Extract, from the records beneath this instruction, each line that contains the word "standard".

> _Data in this exercise_:
::::::::::

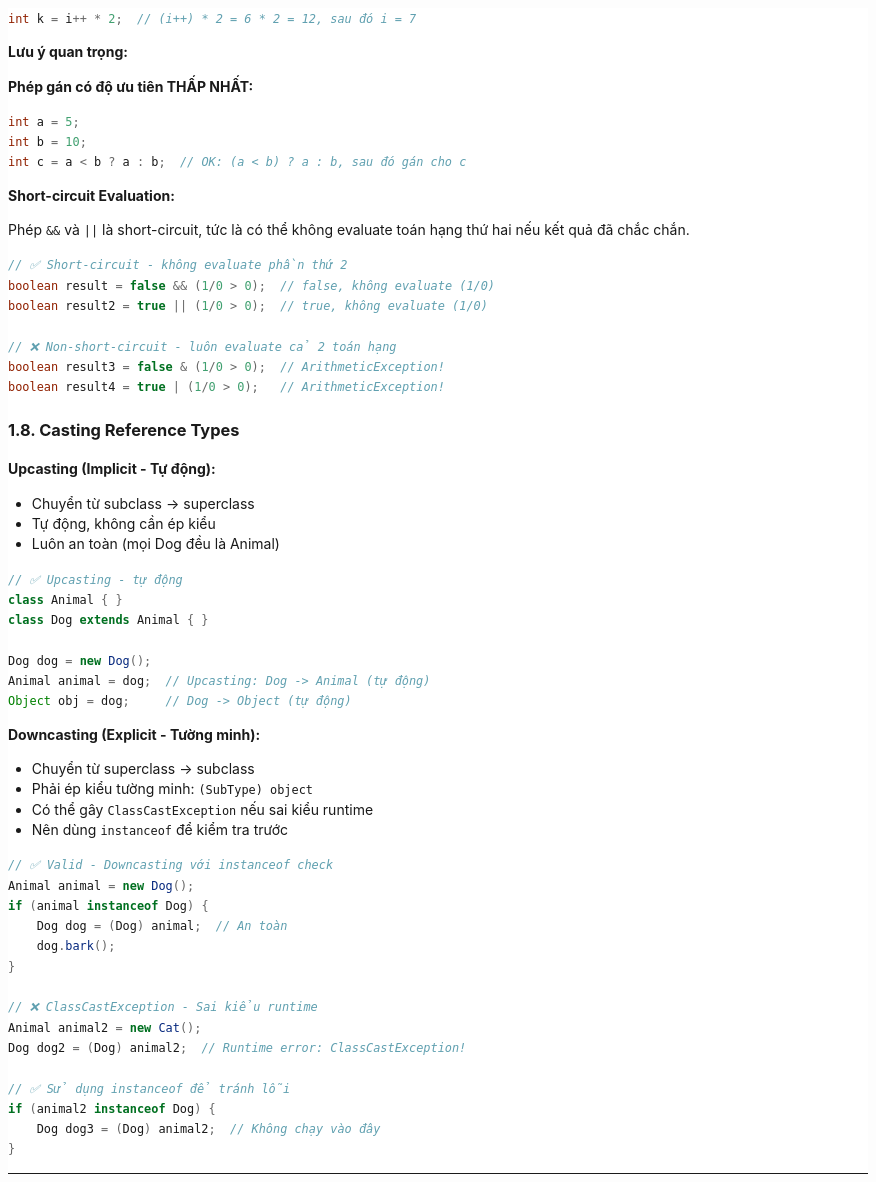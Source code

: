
 ```java
int k = i++ * 2;  // (i++) * 2 = 6 * 2 = 12, sau đó i = 7
```

**Lưu ý quan trọng:**

**Phép gán có độ ưu tiên THẤP NHẤT:**

```java
int a = 5;
int b = 10;
int c = a < b ? a : b;  // OK: (a < b) ? a : b, sau đó gán cho c
```

**Short-circuit Evaluation:**

Phép `&&` và `||` là short-circuit, tức là có thể không evaluate toán hạng thứ hai nếu kết quả đã chắc chắn.

```java
// ✅ Short-circuit - không evaluate phần thứ 2
boolean result = false && (1/0 > 0);  // false, không evaluate (1/0)
boolean result2 = true || (1/0 > 0);  // true, không evaluate (1/0)

// ❌ Non-short-circuit - luôn evaluate cả 2 toán hạng
boolean result3 = false & (1/0 > 0);  // ArithmeticException!
boolean result4 = true | (1/0 > 0);   // ArithmeticException!
```
### 1.8. Casting Reference Types

**Upcasting (Implicit - Tự động):**
- Chuyển từ subclass → superclass
- Tự động, không cần ép kiểu
- Luôn an toàn (mọi Dog đều là Animal)

```java
// ✅ Upcasting - tự động
class Animal { }
class Dog extends Animal { }

Dog dog = new Dog();
Animal animal = dog;  // Upcasting: Dog -> Animal (tự động)
Object obj = dog;     // Dog -> Object (tự động)
```

**Downcasting (Explicit - Tường minh):**
- Chuyển từ superclass → subclass
- Phải ép kiểu tường minh: `(SubType) object`
- Có thể gây `ClassCastException` nếu sai kiểu runtime
- Nên dùng `instanceof` để kiểm tra trước

```java
// ✅ Valid - Downcasting với instanceof check
Animal animal = new Dog();
if (animal instanceof Dog) {
    Dog dog = (Dog) animal;  // An toàn
    dog.bark();
}

// ❌ ClassCastException - Sai kiểu runtime
Animal animal2 = new Cat();
Dog dog2 = (Dog) animal2;  // Runtime error: ClassCastException!

// ✅ Sử dụng instanceof để tránh lỗi
if (animal2 instanceof Dog) {
    Dog dog3 = (Dog) animal2;  // Không chạy vào đây
}
```

---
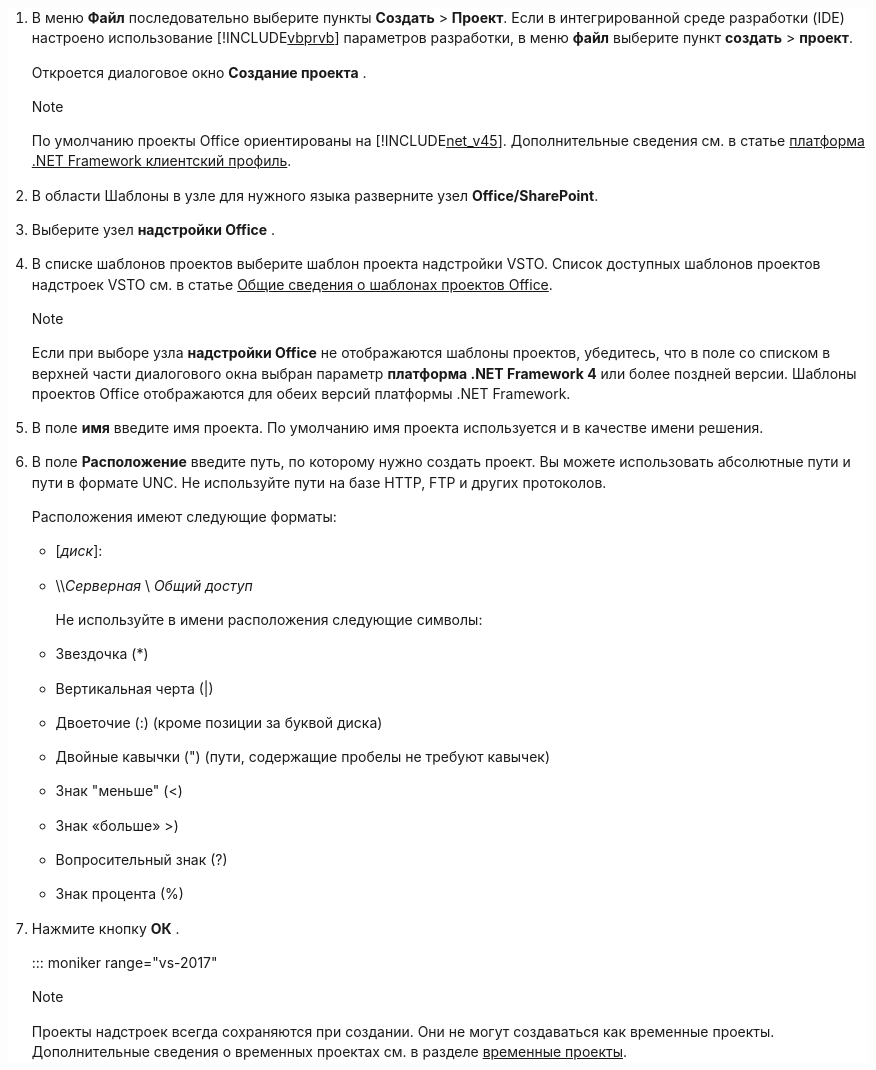 1. В меню **Файл** последовательно выберите пункты **Создать** > **Проект**. Если в интегрированной среде разработки (IDE) настроено использование [!INCLUDE[vbprvb](../sharepoint/includes/vbprvb-md.md)] параметров разработки, в меню **файл** выберите пункт **создать**  >  **проект**.

    Откроется диалоговое окно **Создание проекта** .

   > [!NOTE]
   > По умолчанию проекты Office ориентированы на [!INCLUDE[net_v45](../vsto/includes/net-v45-md.md)]. Дополнительные сведения см. в статье [платформа .NET Framework клиентский профиль](/dotnet/framework/deployment/client-profile).

2. В области Шаблоны в узле для нужного языка разверните узел **Office/SharePoint**.

3. Выберите узел **надстройки Office** .

4. В списке шаблонов проектов выберите шаблон проекта надстройки VSTO. Список доступных шаблонов проектов надстроек VSTO см. в статье [Общие сведения о шаблонах проектов Office](../vsto/office-project-templates-overview.md).

   > [!NOTE]
   > Если при выборе узла **надстройки Office** не отображаются шаблоны проектов, убедитесь, что в поле со списком в верхней части диалогового окна выбран параметр **платформа .NET Framework 4** или более поздней версии. Шаблоны проектов Office отображаются для обеих версий платформы .NET Framework.

5. В поле **имя** введите имя проекта. По умолчанию имя проекта используется и в качестве имени решения.

6. В поле **Расположение** введите путь, по которому нужно создать проект. Вы можете использовать абсолютные пути и пути в формате UNC. Не используйте пути на базе HTTP, FTP и других протоколов.

    Расположения имеют следующие форматы:

   * [*диск*\]\:

   * \\\\*Серверная* \\ *Общий доступ*

     Не используйте в имени расположения следующие символы:

   * Звездочка (*)

   * Вертикальная черта (|)

   * Двоеточие (:) (кроме позиции за буквой диска)

   * Двойные кавычки (") (пути, содержащие пробелы не требуют кавычек)

   * Знак "меньше" (\<)

   * Знак «больше» >)

   * Вопросительный знак (?)

   * Знак процента (%)

7. Нажмите кнопку **ОК** .

   ::: moniker range="vs-2017"

   > [!NOTE]
   > Проекты надстроек всегда сохраняются при создании. Они не могут создаваться как временные проекты. Дополнительные сведения о временных проектах см. в разделе [временные проекты](../ide/creating-solutions-and-projects.md#create-a-temporary-project).

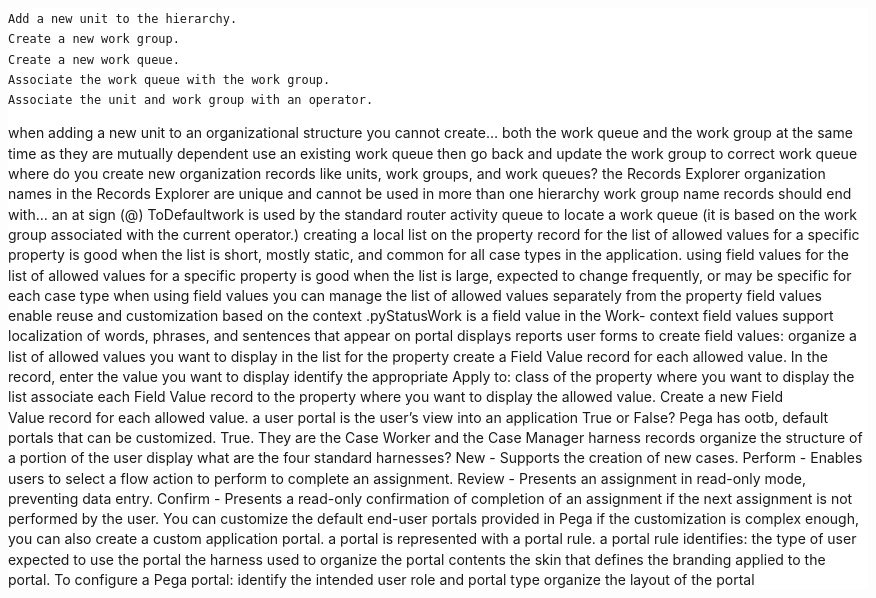 	Add a new unit to the hierarchy.
	Create a new work group.
	Create a new work queue.
	Associate the work queue with the work group.
	Associate the unit and work group with an operator.
when adding a new unit to an organizational structure you cannot create…
	both the work queue and the work group at the same time as they are mutually dependent
	use an existing work queue then go back and update the work group to correct work queue
where do you create new organization records like units, work groups, and work queues?
	the Records Explorer
organization names in the Records Explorer are
	unique and cannot be used in more than one hierarchy
work group name records should end with…
	an at sign (@)
ToDefaultwork is used by
	the standard router activity queue to locate a work queue
	(it is based on the work group associated with the current operator.)
creating a local list on the property record for the list of allowed values for a specific property is good when the list is
	short, mostly static, and common for all case types in the application.
using field values for the list of allowed values for a specific property is good when the list is
	large, expected to change frequently, or may be specific for each case type
when using field values you can manage
	the list of allowed values separately from the property
field values enable
	reuse and customization based on the context
.pyStatusWork is
	a field value in the Work- context
field values support localization of
	words, phrases, and sentences that appear on
	portal displays
	reports
	user forms
to create field values:
	organize a list of allowed values you want to display in the list for the property
	create a Field Value record for each allowed value. In the record, enter the value you want to display
	identify the appropriate Apply to: class of the property where you want to display the list
	associate each Field Value record to the property where you want to display the allowed value. Create a new Field Value record for each allowed value.
a user portal is the user’s
	view into an application
True or False? Pega has ootb, default portals that can be customized.
	True. They are the Case Worker and the Case Manager
harness records
	organize the structure of a portion of the user display
what are the four standard harnesses?
	New - Supports the creation of new cases.
	Perform - Enables users to select a flow action to perform to complete an assignment.
	Review - Presents an assignment in read-only mode, preventing data entry.
	Confirm - Presents a read-only confirmation of completion of an assignment if the next assignment is not performed by the user.
You can customize the default end-user portals provided in Pega if the customization is complex enough, you can also
	create a custom application portal.
a portal is represented with
	a portal rule.
a portal rule identifies:
	the type of user expected to use the portal
	the harness used to organize the portal contents
	the skin that defines the branding applied to the portal.
To configure a Pega portal:
	identify the intended user role and portal type
	organize the layout of the portal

::::::::::

> _Problem solution_:
	the standard router activity queue to locate a work queue
what are the four standard harnesses?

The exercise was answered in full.